Interim President Ahmed al-Sharaa, a former al-Qaida fighter who has renounced the group’s ideology, addressed the nation, pledging to honor the trust of the people. “So let our motto be ‘honesty,’ and our pledge be construction,” he said.
Syrian-American activist Mouaz Moustafa, founder of the Syria Emergency Task Force, walked the streets amid celebrations and played a video he recorded of a restaurant cleaner dancing with a mop as colleagues clapped. “The pure joy that everyone sees here is just an expression of how much evil they lived under,” he said, likening Assad’s fall to the Berlin Wall’s collapse: “It’s really, really rare that good defeats evil.”
The conflict that ousted Assad followed years of repression, killing and corruption. Iran and Russia intervened to help the regime suppress uprisings in a civil war that lasted 13 years. The United Nations estimates at least half a million people were killed, and hundreds of thousands remain missing, many believed buried in mass graves still being uncovered. At one site a few miles from Damascus, more than 20 sunken indentations mark individual graves; Moustafa says about 20,000 bodies may lie there.

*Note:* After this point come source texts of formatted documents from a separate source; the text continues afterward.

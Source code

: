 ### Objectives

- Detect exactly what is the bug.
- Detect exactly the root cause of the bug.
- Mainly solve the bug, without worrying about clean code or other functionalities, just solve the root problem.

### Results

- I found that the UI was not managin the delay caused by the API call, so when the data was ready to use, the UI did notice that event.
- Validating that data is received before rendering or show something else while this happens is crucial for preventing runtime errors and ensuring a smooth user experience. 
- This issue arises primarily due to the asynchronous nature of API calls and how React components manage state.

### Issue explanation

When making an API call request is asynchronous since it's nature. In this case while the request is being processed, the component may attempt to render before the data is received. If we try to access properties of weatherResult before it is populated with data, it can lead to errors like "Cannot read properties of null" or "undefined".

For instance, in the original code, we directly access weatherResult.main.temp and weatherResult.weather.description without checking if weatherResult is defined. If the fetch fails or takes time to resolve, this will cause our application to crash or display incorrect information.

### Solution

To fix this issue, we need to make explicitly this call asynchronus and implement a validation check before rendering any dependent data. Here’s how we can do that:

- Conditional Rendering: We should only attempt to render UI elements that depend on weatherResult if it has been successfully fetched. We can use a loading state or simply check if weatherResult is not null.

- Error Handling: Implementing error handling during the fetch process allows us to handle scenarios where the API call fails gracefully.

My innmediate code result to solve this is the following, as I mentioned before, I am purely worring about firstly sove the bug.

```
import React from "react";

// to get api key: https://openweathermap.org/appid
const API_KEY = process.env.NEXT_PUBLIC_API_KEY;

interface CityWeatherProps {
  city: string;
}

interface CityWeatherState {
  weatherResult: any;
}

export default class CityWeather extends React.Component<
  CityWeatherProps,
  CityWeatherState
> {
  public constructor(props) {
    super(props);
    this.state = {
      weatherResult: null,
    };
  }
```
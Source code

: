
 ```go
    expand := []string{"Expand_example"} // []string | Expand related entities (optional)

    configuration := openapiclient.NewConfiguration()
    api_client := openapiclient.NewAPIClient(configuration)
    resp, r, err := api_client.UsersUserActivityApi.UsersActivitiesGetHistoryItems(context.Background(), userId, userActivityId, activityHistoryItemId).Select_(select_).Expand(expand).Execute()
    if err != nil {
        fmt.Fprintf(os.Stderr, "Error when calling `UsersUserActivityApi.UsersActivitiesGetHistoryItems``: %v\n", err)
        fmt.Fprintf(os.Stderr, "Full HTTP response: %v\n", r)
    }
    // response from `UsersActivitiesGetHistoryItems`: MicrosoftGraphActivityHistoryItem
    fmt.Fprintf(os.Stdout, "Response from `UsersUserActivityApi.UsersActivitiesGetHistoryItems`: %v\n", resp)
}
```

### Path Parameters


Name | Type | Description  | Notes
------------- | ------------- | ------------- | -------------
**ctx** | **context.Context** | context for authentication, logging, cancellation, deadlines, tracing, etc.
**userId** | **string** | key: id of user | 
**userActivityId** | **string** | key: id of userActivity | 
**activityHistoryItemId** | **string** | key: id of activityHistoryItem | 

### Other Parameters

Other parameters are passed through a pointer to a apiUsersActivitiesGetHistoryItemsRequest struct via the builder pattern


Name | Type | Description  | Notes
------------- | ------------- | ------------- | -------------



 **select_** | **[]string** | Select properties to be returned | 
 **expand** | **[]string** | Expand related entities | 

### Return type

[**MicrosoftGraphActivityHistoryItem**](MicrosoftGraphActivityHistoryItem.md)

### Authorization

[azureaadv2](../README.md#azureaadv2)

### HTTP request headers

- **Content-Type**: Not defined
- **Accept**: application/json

While most Syrians now enjoy far greater freedoms than under Assad, some feel more vulnerable. New security forces include former militants accused of revenge attacks on Alawite and Druze minorities. A June suicide bombing at a church, claimed by a militant Sunni group, has heightened fears among Christians.
Still, signs of economic life and possibility are emerging. New electric taxis now ply Damascus streets in a country that until a year ago could not import new cars. 77 Auto, the company importing them from China, has a showroom and is installing charging stations around the city. Afraa Sharif, the company’s CEO, says lifting sanctions would allow vehicles’ software to be activated using Syrian registrations rather than creating registrations abroad.
Sharif recalled how, under the former regime, simply holding up a U.S. dollar could have been dangerous. “We did not dare even to use the dollar symbol in accounting,” she said. Despite widespread poverty, many remain hopeful. Bilal Falaha, who works in a second-hand clothing shop earning about $5 a day and whose family home was destroyed in the war, said he was optimistic about Syria’s future. “Things will get better but people have to work hand in hand with the state,” he said.